Term of Award

Spring 2015

Degree Name

Master of Science in Applied Engineering (M.S.A.E.)

Document Type and Release Option

Thesis (open access)

Copyright Statement / License for Reuse

Creative Commons License
This work is licensed under a Creative Commons Attribution 4.0 License.


Department of Electrical Engineering

Committee Chair

Rami Haddad

Committee Member 1

Youakim Kalaani

Committee Member 2

Frank Goforth

Committee Member 3

Adel El Shahat

Committee Member 3 Email



Distributed Generation (DG) sources have become an integral part of modern decentralized power systems. However, the interconnection of DG systems to the power grid can present several operational challenges. One such major challenge is islanding detection.
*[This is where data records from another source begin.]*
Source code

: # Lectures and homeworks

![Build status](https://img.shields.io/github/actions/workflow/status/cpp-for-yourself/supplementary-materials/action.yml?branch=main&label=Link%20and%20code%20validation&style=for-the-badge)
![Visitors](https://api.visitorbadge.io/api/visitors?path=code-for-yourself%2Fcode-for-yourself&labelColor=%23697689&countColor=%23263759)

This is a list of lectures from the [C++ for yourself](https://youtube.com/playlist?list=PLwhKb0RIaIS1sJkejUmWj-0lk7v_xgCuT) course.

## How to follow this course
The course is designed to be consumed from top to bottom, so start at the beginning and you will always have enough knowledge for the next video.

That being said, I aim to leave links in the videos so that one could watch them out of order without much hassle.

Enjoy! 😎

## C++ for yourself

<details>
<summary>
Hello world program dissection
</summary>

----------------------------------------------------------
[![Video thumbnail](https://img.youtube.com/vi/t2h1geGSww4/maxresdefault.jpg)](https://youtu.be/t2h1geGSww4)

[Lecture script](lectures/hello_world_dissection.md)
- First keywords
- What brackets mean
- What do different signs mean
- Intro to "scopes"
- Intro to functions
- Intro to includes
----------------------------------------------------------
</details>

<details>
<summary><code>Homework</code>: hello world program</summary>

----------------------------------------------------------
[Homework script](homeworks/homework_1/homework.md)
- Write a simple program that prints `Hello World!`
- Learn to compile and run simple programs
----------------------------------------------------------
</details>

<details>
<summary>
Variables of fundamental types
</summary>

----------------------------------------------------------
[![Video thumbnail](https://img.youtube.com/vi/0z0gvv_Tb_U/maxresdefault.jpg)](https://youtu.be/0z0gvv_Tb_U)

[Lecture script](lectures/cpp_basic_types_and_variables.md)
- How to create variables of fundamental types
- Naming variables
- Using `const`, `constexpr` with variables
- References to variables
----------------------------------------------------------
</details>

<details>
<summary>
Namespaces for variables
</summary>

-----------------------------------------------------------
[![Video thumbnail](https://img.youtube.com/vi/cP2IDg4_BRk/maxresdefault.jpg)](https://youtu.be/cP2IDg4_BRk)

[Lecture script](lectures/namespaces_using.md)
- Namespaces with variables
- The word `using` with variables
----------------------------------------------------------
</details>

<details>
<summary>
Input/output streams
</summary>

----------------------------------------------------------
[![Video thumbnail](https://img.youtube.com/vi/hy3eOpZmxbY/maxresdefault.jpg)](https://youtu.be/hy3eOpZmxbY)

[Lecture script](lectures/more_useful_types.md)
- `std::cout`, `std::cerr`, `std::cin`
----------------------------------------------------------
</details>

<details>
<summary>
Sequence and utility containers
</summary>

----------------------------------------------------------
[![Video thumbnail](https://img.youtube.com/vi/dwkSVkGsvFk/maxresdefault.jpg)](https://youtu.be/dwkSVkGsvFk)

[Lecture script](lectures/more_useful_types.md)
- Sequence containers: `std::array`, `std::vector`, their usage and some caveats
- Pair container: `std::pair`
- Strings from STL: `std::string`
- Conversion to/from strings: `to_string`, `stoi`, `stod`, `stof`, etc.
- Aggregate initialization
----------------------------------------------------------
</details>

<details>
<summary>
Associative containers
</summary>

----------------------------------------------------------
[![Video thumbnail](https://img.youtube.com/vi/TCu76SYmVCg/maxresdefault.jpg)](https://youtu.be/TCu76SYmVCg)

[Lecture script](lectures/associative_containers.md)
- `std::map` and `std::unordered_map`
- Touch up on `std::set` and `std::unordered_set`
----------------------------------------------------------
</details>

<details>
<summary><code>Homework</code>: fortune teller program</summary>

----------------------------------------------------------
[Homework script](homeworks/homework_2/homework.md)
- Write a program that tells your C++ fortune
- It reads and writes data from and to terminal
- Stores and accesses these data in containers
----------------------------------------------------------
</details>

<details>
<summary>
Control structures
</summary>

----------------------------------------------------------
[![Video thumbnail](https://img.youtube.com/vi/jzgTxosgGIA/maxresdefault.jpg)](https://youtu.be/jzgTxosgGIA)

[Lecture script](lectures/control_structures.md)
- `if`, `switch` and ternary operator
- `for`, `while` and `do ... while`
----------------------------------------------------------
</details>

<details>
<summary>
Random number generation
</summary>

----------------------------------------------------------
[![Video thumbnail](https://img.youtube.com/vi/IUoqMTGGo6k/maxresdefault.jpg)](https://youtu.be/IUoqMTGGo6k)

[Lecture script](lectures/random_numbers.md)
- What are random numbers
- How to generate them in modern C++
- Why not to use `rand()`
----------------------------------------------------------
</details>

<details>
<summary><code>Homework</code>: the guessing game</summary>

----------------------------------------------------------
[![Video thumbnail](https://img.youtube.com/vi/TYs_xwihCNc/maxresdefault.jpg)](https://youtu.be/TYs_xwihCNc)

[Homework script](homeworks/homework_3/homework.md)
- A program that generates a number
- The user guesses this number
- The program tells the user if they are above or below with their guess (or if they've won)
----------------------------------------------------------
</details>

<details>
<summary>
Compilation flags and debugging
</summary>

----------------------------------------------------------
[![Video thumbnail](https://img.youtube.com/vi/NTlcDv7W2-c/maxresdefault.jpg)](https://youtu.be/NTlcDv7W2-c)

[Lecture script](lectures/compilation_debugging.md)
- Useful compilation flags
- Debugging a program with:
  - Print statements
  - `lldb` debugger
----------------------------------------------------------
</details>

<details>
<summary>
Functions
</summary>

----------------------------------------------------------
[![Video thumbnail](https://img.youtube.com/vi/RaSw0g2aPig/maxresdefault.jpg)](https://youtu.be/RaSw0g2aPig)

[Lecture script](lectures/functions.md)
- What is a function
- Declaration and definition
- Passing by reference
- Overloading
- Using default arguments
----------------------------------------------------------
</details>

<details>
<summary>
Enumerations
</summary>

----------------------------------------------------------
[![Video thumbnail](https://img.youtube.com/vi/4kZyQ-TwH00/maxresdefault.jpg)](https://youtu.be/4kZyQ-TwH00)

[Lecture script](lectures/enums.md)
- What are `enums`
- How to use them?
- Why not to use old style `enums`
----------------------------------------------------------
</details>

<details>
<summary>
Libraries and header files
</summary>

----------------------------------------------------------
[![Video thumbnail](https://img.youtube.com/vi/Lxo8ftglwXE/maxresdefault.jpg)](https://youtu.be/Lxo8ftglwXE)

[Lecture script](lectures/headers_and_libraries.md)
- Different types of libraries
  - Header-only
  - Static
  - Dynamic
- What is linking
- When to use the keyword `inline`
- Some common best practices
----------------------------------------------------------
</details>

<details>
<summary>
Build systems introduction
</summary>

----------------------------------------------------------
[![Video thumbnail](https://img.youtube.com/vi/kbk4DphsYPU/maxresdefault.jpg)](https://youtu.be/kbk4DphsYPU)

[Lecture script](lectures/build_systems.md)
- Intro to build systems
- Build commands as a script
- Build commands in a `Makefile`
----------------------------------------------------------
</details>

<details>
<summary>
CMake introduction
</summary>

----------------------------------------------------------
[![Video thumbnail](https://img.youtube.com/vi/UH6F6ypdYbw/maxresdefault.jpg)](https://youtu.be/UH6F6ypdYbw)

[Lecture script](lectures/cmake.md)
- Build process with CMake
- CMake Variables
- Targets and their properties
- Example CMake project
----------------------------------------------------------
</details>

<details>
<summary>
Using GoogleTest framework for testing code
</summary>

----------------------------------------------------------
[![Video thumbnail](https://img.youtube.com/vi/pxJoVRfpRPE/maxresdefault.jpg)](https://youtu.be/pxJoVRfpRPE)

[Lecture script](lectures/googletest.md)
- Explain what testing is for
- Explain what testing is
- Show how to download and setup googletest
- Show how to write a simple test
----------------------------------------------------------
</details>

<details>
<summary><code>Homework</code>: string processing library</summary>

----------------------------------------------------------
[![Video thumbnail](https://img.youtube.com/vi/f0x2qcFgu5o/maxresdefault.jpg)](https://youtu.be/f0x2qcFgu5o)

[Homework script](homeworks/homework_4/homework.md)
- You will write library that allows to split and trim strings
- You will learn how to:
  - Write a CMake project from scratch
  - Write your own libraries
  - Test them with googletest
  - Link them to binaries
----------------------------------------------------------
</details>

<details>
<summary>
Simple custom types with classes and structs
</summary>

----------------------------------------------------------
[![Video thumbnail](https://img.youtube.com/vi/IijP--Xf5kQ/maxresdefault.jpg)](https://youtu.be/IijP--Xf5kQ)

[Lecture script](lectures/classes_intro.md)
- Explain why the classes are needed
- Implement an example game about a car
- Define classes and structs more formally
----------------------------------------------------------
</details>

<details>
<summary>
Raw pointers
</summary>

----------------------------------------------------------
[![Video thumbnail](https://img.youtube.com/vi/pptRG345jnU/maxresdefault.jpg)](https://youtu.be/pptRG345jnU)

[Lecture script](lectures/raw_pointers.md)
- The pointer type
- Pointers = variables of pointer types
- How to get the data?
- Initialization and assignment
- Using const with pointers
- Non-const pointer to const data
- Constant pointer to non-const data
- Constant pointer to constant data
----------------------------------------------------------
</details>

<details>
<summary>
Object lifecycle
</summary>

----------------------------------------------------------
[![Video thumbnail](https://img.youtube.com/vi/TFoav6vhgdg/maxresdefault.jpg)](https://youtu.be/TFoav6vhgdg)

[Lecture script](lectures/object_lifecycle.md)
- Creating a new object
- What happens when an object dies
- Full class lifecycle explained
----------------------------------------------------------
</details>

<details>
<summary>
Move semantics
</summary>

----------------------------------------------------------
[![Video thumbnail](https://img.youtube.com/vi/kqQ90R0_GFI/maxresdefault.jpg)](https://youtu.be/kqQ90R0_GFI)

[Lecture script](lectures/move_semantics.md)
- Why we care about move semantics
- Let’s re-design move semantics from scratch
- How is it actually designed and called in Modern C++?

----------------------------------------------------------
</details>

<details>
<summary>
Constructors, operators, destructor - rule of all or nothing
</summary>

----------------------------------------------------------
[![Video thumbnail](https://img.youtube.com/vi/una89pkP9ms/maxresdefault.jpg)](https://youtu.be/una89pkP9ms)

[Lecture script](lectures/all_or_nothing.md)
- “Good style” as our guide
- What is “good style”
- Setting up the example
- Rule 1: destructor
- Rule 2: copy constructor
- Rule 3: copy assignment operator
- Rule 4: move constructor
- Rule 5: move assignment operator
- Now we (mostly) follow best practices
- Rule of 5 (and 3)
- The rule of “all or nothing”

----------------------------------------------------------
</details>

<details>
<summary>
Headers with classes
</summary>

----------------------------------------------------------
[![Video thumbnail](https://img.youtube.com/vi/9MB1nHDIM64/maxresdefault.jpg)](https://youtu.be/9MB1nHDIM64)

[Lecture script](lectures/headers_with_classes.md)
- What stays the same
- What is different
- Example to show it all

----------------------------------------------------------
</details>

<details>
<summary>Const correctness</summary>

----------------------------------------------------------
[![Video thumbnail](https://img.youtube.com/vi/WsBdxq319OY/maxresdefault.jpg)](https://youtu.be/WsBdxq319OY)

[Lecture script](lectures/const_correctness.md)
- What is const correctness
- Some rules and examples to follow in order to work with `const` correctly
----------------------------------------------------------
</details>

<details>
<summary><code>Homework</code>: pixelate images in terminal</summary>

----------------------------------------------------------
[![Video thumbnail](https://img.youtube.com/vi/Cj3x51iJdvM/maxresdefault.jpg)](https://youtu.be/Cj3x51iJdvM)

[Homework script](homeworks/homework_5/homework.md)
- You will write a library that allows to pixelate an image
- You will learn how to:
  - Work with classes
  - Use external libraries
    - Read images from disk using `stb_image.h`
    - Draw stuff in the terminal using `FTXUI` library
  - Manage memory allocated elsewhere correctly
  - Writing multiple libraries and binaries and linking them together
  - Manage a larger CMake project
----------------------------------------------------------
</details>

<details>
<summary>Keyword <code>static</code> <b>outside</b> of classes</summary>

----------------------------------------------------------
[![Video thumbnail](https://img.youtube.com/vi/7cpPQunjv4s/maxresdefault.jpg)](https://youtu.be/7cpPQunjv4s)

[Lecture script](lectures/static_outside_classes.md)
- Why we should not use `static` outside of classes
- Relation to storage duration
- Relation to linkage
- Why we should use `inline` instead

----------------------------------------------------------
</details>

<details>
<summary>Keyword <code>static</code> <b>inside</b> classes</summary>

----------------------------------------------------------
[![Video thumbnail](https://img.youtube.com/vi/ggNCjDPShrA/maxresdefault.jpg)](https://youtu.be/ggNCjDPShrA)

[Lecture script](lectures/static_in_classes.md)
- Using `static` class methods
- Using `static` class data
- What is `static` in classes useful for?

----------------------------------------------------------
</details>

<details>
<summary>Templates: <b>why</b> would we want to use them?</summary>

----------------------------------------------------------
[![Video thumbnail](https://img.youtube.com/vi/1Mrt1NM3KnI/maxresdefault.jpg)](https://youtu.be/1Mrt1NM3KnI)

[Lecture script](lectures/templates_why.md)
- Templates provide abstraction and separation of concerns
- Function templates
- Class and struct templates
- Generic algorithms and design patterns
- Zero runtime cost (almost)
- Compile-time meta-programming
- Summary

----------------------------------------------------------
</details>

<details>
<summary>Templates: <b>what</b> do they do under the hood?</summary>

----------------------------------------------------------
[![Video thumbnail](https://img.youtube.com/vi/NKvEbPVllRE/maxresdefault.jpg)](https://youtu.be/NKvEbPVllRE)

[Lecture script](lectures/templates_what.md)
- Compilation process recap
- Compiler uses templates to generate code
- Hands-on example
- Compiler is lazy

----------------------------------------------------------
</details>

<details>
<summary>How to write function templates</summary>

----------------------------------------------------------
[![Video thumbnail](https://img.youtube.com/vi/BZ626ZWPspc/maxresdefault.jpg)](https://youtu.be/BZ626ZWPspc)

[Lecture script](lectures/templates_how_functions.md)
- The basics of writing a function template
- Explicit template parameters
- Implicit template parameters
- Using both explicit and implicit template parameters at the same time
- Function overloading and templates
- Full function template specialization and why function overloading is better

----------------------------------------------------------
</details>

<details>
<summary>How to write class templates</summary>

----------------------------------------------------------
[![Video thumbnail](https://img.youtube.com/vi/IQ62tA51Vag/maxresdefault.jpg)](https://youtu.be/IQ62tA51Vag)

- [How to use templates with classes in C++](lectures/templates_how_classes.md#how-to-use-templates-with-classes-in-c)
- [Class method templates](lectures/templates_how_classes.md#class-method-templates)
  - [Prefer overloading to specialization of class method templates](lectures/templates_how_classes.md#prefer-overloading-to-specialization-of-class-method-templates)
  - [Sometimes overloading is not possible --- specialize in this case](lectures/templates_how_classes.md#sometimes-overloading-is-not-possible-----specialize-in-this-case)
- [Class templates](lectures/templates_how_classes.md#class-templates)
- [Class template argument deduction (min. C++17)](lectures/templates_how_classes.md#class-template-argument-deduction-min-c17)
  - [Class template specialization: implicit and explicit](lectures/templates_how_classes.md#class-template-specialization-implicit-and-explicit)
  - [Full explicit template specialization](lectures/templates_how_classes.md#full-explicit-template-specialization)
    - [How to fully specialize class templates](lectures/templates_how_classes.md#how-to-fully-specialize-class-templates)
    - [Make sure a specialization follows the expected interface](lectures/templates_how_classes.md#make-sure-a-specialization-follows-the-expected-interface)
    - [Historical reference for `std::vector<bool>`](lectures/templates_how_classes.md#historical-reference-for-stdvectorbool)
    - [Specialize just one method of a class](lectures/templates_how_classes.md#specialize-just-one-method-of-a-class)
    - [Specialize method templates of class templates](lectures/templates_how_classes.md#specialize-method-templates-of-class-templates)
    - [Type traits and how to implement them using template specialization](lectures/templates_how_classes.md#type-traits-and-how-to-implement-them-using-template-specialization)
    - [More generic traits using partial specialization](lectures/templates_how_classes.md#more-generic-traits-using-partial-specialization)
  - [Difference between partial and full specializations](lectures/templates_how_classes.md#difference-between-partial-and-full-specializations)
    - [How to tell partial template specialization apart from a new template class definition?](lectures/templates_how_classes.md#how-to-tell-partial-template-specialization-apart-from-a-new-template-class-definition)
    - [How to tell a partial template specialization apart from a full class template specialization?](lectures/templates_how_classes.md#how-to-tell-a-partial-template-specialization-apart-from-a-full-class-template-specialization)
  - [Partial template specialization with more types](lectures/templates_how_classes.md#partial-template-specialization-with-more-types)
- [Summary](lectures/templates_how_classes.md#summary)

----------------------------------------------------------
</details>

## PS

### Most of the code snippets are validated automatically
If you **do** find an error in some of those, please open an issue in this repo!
Islanding occurs when a DG system is disconnected from the rest of the power grid. Islanding can present serious safety hazards and therefore an accurate and fast islanding detection technique is mandated by DG interconnection standards such as IEEE 1547 and UL 1741. Conventional islanding detection techniques passively monitor the local power system parameters such as voltage and frequency to detect islanding. These techniques have large non-detection zones and are prone to nuisance tripping. Therefore, two improved and computationally inexpensive passive islanding detection techniques for inverter-based DG systems were proposed. The techniques monitor the ripple content in the rate of change of frequency and voltage amplitude waveforms using time domain-spectral analysis. The proposed techniques were tested for inverter-based DG systems modeled according to IEEE 929-2000 standard. Results indicated that both techniques were not only capable of detecting islanding, but also able to accurately distinguish between islanding and non-islanding events under a wide range of operating conditions. Furthermore, a novel Smart DG system which is able to detect and classify events was proposed. This added intelligence has considerable impact on the safety and operation of such DG systems. This feature will help the system operator develop a clear understanding of the operating requirements needed to mitigate the effects of such events. The event classification technique has been implemented using artificial neural networks (ANN) with a set of local input parameters. Five parallel ANNs have been designed with a majority vote final stage to represent the final classification output. A total of 310 event cases have been generated to test the performance of the technique. This technique classified the events within 10 cycles of their occurrence with a 98% average classification accuracy.